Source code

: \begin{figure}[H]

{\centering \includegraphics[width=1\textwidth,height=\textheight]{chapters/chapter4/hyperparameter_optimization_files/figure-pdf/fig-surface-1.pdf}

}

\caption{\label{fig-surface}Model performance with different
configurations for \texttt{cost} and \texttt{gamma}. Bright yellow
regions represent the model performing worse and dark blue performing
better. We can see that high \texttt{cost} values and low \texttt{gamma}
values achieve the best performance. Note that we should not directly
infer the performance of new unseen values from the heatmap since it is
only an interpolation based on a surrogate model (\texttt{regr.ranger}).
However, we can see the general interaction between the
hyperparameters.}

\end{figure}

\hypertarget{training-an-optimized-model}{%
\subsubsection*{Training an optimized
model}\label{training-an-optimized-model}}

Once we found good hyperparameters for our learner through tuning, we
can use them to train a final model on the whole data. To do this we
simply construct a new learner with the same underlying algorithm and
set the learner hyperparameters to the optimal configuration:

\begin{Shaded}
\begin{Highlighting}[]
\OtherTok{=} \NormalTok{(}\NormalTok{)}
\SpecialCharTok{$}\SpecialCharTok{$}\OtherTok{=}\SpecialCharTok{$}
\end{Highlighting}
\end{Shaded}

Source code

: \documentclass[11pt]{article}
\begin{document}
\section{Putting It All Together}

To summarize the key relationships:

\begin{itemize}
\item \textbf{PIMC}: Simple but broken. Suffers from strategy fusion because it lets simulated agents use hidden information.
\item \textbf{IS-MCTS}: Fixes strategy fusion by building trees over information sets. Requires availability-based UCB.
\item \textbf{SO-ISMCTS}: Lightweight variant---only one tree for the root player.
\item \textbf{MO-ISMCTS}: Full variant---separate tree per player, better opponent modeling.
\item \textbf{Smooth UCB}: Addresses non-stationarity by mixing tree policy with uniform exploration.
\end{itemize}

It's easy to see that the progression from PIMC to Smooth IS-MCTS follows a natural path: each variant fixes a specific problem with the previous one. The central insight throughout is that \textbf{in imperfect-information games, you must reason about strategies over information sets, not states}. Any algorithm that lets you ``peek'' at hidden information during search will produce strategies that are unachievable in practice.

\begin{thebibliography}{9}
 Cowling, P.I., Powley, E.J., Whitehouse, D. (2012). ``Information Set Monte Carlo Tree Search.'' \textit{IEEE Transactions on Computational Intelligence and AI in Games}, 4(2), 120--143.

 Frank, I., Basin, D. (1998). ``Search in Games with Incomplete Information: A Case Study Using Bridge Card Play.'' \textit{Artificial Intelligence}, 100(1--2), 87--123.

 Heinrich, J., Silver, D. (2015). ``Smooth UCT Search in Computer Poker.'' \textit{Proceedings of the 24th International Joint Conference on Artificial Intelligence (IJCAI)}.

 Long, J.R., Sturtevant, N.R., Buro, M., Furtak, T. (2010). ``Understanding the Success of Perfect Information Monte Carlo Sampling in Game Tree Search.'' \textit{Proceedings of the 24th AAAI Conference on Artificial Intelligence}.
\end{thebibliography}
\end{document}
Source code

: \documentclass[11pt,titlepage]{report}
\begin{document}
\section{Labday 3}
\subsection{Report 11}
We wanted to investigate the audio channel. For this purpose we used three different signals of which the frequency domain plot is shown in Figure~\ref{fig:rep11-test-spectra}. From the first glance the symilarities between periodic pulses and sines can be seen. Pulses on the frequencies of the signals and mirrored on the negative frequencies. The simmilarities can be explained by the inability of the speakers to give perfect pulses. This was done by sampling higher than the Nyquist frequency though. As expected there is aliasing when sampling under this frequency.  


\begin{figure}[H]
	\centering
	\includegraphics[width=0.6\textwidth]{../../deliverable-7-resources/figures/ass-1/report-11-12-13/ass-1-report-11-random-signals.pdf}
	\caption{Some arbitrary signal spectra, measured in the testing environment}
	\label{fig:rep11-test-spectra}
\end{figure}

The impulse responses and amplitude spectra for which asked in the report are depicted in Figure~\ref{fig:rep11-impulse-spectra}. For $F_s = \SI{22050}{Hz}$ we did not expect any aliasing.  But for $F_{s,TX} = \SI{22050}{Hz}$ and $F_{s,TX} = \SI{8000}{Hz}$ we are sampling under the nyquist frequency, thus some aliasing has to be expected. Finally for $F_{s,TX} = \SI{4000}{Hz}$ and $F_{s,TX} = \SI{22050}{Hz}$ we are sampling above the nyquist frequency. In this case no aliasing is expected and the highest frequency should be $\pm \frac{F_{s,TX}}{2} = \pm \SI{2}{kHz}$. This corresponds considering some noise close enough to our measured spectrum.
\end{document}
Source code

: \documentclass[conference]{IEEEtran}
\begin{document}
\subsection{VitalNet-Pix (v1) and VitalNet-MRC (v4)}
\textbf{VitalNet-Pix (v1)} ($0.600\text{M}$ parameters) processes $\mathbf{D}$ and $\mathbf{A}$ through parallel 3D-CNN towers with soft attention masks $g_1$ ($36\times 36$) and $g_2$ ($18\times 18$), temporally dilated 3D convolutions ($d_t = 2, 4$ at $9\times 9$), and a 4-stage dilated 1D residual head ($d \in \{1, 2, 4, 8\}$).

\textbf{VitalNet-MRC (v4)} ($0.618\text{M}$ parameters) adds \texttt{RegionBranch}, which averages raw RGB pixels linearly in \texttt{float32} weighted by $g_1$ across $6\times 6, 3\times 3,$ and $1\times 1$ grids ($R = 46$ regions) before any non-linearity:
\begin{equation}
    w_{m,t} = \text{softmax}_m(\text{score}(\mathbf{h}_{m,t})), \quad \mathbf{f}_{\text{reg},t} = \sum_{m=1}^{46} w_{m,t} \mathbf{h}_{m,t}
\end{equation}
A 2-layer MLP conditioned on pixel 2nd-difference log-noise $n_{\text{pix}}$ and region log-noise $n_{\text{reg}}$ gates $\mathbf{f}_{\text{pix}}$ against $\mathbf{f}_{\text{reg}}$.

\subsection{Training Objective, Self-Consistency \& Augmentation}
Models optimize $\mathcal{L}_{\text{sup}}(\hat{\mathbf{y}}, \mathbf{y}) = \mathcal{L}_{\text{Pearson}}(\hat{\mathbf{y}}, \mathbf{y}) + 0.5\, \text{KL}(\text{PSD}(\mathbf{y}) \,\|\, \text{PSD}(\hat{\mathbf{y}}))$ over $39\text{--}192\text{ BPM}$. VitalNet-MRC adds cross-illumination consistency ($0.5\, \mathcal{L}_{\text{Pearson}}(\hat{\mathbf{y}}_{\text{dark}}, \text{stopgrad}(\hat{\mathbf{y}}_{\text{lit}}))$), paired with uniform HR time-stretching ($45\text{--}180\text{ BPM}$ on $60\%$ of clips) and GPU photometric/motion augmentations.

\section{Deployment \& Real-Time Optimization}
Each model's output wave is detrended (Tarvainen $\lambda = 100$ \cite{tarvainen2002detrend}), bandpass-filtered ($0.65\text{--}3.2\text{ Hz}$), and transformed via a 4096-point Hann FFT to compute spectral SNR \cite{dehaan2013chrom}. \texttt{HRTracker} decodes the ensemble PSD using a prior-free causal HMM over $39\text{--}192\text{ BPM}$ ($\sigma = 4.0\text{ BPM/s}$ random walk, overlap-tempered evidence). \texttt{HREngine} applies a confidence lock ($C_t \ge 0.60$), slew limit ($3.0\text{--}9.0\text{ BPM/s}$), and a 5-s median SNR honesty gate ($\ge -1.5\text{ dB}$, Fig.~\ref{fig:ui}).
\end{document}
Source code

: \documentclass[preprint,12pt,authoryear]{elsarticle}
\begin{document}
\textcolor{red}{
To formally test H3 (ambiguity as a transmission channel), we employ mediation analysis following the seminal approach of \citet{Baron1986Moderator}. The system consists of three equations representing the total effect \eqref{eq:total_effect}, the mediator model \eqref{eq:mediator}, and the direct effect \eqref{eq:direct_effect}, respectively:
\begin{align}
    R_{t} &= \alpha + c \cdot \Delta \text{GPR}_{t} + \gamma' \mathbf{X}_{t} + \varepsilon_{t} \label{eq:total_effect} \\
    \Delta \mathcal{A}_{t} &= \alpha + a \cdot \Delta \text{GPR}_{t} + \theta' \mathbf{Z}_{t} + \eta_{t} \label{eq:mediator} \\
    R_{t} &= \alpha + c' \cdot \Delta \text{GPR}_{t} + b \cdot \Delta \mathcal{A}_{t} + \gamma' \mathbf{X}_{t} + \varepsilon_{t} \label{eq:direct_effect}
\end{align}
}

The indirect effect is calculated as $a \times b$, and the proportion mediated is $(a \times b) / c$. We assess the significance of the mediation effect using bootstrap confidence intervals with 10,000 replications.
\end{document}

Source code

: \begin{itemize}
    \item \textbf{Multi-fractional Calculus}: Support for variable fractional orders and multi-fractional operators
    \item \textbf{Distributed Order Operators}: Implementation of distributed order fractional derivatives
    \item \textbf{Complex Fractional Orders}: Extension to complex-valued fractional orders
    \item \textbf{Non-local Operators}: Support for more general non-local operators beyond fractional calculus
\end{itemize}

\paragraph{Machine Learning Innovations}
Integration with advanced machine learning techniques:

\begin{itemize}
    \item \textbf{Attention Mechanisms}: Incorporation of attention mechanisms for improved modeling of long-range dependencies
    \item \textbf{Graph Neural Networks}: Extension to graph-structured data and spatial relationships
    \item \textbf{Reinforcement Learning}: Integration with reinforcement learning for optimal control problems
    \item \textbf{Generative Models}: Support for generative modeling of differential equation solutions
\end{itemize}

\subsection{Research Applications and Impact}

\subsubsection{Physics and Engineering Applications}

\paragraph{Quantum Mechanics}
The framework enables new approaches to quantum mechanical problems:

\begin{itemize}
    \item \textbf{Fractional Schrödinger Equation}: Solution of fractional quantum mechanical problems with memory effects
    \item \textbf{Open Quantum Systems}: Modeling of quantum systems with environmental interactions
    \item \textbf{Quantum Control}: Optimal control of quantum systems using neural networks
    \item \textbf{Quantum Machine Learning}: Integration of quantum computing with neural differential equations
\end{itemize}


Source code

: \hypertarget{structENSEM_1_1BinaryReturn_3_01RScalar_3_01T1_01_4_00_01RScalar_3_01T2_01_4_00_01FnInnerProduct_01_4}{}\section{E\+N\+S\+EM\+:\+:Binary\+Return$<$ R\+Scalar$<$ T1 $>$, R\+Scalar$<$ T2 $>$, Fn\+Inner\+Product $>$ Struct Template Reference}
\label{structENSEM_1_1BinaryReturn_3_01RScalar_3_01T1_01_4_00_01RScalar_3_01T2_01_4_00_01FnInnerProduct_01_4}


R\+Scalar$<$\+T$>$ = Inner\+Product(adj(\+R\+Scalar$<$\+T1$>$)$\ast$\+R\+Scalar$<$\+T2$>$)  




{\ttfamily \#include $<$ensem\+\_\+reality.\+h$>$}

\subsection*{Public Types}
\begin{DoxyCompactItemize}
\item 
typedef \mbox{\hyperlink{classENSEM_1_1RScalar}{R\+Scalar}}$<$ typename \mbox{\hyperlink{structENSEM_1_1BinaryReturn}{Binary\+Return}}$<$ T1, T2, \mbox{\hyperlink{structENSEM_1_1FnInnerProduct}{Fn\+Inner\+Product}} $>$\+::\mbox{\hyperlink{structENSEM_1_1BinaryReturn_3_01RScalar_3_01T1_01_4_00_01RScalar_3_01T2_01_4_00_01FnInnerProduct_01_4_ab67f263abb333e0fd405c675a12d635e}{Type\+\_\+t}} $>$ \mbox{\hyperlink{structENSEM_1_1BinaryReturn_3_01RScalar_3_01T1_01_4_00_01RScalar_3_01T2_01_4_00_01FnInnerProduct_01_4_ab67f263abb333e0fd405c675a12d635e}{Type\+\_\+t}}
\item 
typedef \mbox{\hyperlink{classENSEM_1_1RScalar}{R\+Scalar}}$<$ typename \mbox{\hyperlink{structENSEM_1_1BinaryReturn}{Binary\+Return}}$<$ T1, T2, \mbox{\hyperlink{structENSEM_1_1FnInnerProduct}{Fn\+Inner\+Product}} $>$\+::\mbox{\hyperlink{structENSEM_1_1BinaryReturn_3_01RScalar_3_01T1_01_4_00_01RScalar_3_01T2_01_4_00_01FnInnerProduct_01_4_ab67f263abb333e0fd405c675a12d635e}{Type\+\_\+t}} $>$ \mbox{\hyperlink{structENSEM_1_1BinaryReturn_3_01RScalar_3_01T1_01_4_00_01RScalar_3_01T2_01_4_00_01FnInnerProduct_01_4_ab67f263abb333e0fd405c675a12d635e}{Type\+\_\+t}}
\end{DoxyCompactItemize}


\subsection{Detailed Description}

════════

**Task goal**
Copy out each line of the data that includes the string "player".

**Exercise solution**
\item \textbf{SO-ISMCTS}: Lightweight variant---only one tree for the root player.
\item \textbf{MO-ISMCTS}: Full variant---separate tree per player, better opponent modeling.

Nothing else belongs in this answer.